- By Itzik Ben-Gan
Creating tables and defining data integrity
This section describes the fundamentals of creating tables and defining data integrity using T-SQL. Feel free to run the included code samples in your environment.
As mentioned earlier, DML rather than DDL is the focus of this book. Still, you need to understand how to create tables and define data integrity. I won’t go into the explicit details here, but I’ll provide a brief description of the essentials.
Before you look at the code for creating a table, remember that tables reside within schemas, and schemas reside within databases. The examples use the book’s sample database, TSQLV4, and a schema called dbo.
The examples here use a schema named dbo that is created automatically in every database and is also used as the default schema for users who are not explicitly associated with a different schema.
The following code creates a table named Employees in the dbo schema in the TSQLV4 database:
USE TSQLV4; DROP TABLE IF EXISTS dbo.Employees; CREATE TABLE dbo.Employees ( empid INT NOT NULL, firstname VARCHAR(30) NOT NULL, lastname VARCHAR(30) NOT NULL, hiredate DATE NOT NULL, mgrid INT NULL, ssn VARCHAR(20) NOT NULL, salary MONEY NOT NULL );
The USE statement sets the current database context to that of TSQLV4. It is important to incorporate the USE statement in scripts that create objects to ensure that SQL Server creates the objects in the specified database. In an on-premises SQL Server implementation, the USE statement can actually change the database context from one to another. In SQL Database, you cannot switch between different databases, but the USE statement will not fail as long as you are already connected to the target database. So even in SQL Database, I recommend having the USE statement to ensure that you are connected to the right database when creating your objects.
The DROP IF EXISTS command drops the table if it already exists. Note that this command was introduced in SQL Server 2016. If you’re using earlier versions of SQL Server, use the following statement instead:
IF OBJECT_ID(N'dbo.Employees', N'U') IS NOT NULL DROP TABLE dbo.Employees;
The IF statement invokes the OBJECT_ID function to check whether the Employees table already exists in the current database. The OBJECT_ID function accepts an object name and type as inputs. The type U represents a user table. This function returns the internal object ID if an object with the specified input name and type exists, and NULL otherwise. If the function returns a NULL, you know that the object doesn’t exist. In our case, the code drops the table if it already exists and then creates a new one.

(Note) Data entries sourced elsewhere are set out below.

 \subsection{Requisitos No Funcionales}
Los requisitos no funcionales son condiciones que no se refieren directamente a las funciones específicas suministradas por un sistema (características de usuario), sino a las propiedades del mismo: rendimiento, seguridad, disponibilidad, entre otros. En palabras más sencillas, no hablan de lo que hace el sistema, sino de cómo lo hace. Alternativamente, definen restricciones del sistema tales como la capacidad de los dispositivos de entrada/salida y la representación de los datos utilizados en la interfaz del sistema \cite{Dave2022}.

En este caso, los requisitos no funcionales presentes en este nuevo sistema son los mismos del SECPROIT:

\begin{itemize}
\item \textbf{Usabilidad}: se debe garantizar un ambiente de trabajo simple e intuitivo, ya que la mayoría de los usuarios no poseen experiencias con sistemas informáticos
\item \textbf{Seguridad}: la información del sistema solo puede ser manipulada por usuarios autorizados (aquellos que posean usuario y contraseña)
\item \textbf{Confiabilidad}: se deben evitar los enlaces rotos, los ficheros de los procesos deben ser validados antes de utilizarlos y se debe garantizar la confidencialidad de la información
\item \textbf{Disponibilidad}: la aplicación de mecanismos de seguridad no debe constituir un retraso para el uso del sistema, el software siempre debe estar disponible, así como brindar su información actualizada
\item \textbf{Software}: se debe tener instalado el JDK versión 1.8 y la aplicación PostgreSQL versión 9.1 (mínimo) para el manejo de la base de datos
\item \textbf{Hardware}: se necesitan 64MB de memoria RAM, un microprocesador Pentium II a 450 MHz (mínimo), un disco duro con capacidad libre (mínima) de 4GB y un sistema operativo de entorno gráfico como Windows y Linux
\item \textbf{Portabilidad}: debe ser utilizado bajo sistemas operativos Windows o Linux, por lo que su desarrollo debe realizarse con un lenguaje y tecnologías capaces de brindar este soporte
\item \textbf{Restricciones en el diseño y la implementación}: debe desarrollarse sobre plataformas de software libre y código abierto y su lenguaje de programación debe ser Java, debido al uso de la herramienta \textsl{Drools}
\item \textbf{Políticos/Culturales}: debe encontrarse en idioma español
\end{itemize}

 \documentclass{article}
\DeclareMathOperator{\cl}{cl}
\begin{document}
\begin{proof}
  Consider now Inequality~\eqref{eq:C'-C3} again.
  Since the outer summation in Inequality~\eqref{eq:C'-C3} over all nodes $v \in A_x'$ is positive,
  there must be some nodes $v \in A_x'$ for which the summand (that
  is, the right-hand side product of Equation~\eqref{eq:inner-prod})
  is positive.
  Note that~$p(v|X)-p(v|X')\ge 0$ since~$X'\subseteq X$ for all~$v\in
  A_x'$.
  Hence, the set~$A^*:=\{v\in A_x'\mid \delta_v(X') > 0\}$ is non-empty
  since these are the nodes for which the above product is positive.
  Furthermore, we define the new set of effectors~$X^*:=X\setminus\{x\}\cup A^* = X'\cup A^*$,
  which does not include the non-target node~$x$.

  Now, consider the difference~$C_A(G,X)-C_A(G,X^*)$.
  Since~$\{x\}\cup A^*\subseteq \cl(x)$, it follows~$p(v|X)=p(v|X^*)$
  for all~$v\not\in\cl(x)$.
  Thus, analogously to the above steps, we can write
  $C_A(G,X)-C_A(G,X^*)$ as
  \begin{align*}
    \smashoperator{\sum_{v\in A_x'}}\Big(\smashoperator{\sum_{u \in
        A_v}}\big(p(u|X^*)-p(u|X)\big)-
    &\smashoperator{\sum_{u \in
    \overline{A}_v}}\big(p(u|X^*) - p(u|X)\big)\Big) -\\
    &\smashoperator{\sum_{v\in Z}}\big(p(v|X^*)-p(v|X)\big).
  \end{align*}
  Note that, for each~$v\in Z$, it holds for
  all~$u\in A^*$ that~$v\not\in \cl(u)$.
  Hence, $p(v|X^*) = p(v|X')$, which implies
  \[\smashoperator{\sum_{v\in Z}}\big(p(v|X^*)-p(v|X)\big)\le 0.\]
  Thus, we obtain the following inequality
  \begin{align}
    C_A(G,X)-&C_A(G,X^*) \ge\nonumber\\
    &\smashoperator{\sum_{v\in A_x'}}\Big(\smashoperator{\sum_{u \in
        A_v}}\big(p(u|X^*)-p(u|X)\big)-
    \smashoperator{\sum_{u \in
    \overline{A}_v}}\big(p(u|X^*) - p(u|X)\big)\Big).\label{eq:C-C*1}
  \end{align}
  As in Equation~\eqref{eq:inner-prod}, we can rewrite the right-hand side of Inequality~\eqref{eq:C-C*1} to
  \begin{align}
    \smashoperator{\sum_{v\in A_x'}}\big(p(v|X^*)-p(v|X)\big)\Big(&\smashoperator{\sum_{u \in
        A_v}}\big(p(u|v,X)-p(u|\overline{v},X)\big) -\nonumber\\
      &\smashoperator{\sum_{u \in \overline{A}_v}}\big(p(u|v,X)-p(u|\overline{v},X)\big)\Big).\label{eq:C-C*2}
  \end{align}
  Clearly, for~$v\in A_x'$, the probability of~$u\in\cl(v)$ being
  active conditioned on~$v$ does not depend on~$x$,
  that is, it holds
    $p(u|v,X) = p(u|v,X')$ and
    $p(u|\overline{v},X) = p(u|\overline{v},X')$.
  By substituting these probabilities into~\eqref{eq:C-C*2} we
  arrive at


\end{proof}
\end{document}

Of course, you can choose a different treatment, such as simply not creating the object if it already exists.
The CREATE TABLE statement is in charge of defining what I referred to earlier as the heading of the relation. Here you specify the name of the table and, in parentheses, the definition of its attributes (columns).
Notice the use of the two-part name dbo.Employees for the table name, as recommended earlier. If you omit the schema name, for ad-hoc queries SQL Server will assume the default schema associated with the database user running the code. For queries in stored procedures, SQL Server will assume the schema associated with the procedure’s owner.
For each attribute, you specify the attribute name, data type, and whether the value can be NULL (which is called nullability).
In the Employees table, the attributes empid (employee ID) and mgrid (manager ID) are each defined with the INT (four-byte integer) data type; the firstname, lastname, and ssn (US Social Security number) are defined as VARCHAR (variable-length character string with the specified maximum supported number of characters); and hiredate is defined as DATE and salary is defined as MONEY.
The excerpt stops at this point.